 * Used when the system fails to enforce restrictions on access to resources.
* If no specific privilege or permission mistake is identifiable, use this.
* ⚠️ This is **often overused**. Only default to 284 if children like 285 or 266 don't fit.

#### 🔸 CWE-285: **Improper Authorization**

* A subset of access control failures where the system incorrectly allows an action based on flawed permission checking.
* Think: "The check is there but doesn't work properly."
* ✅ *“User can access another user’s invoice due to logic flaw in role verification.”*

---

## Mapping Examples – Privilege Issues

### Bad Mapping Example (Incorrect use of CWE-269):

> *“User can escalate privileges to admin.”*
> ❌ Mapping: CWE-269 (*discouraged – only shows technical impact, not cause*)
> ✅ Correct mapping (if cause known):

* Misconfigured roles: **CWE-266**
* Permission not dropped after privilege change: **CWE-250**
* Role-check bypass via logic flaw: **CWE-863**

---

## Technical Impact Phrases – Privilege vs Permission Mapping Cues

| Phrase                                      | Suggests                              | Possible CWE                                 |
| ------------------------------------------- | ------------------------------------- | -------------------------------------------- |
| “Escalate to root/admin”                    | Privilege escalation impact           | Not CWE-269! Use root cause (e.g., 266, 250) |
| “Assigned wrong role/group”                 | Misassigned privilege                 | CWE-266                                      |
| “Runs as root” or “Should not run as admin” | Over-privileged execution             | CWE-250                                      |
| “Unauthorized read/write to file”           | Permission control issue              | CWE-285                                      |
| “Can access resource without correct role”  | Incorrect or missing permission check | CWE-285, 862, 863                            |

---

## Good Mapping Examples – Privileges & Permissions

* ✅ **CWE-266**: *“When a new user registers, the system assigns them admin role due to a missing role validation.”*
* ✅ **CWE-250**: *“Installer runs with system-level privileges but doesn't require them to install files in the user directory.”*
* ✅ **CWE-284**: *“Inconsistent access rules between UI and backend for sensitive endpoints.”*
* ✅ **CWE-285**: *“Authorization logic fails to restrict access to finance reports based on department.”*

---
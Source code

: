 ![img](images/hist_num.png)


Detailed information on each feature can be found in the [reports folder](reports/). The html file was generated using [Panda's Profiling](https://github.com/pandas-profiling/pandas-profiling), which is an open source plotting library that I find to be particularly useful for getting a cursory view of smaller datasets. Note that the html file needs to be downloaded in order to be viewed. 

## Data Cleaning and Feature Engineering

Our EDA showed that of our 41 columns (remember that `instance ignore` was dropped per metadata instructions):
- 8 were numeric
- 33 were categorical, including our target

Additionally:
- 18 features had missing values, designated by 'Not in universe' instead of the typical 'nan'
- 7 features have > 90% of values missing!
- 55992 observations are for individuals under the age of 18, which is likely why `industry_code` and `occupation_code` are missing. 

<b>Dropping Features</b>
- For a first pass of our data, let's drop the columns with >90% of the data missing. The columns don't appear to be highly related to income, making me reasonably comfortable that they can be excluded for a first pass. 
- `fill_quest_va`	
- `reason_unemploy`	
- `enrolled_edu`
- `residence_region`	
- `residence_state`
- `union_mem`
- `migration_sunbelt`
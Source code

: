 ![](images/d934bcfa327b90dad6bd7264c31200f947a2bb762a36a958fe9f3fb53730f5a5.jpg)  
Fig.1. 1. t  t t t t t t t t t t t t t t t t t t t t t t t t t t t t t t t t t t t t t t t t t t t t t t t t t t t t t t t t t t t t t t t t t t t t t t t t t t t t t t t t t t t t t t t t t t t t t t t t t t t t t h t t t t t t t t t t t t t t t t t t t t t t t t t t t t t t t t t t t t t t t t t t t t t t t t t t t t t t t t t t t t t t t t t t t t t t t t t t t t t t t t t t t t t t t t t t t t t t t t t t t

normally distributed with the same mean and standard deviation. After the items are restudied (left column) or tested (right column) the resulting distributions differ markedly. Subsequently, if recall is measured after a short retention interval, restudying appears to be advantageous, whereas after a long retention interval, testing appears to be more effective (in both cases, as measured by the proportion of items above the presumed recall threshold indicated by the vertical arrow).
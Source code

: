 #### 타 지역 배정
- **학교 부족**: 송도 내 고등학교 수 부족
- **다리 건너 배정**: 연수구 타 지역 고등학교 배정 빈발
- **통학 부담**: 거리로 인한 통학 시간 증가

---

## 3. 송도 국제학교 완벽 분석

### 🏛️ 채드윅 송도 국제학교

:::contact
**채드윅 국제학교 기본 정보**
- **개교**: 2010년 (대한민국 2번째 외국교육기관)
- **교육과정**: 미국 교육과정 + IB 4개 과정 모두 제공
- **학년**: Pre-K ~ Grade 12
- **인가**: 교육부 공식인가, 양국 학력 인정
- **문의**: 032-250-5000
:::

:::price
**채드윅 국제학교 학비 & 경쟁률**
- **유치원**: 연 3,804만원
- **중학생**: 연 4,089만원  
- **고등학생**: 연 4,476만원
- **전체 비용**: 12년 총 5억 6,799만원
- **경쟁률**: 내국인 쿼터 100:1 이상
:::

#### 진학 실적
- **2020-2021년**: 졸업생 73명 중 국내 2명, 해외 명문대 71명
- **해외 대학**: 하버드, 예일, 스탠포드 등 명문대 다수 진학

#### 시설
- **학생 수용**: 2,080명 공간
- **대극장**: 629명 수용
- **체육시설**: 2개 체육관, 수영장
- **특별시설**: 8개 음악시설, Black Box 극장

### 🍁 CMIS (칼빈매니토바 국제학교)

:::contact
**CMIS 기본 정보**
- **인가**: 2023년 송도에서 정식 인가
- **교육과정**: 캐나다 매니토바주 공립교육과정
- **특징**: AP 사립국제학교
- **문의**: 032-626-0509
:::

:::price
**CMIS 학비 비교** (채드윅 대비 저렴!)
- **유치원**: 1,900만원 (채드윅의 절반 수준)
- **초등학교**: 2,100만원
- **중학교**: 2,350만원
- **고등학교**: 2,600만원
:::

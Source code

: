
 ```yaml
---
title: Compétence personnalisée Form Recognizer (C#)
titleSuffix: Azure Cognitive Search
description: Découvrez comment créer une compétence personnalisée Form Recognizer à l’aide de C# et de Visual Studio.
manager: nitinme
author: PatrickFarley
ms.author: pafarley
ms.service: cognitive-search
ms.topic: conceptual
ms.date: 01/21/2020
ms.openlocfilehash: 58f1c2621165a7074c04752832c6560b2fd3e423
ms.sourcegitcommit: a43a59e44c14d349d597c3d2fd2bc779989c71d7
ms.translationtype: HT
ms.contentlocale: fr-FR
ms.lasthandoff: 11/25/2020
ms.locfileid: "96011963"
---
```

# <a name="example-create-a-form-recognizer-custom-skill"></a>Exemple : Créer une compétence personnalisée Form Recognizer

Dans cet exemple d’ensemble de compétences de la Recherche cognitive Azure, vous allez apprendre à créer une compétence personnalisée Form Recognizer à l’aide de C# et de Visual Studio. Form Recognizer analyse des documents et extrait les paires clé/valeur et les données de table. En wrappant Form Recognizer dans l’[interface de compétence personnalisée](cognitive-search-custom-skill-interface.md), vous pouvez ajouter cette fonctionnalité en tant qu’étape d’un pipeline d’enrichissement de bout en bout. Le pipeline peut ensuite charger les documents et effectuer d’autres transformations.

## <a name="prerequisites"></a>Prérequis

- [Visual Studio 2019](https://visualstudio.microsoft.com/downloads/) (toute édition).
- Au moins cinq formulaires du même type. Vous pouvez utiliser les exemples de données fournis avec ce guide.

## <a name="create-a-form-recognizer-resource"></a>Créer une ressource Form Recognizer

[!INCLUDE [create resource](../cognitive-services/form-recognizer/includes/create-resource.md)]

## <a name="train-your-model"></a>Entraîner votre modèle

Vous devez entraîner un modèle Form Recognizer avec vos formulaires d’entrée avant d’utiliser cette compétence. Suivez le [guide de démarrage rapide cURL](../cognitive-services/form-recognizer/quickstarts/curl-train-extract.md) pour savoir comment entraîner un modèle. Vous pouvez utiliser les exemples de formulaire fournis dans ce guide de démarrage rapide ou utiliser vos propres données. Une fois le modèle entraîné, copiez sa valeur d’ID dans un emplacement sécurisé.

_ _ _ _ _ _ _

▶ **What needs to be done**
Go through the listing above and return each line where the word "access" occurs.

▶ **Response to the task**
 * Used when the system fails to enforce restrictions on access to resources.
* A subset of access control failures where the system incorrectly allows an action based on flawed permission checking.
* ✅ *“User can access another user’s invoice due to logic flaw in role verification.”*
| “Can access resource without correct role”  | Incorrect or missing permission check | CWE-285, 862, 863                            |
* ✅ **CWE-284**: *“Inconsistent access rules between UI and backend for sensitive endpoints.”*
* ✅ **CWE-285**: *“Authorization logic fails to restrict access to finance reports based on department.”*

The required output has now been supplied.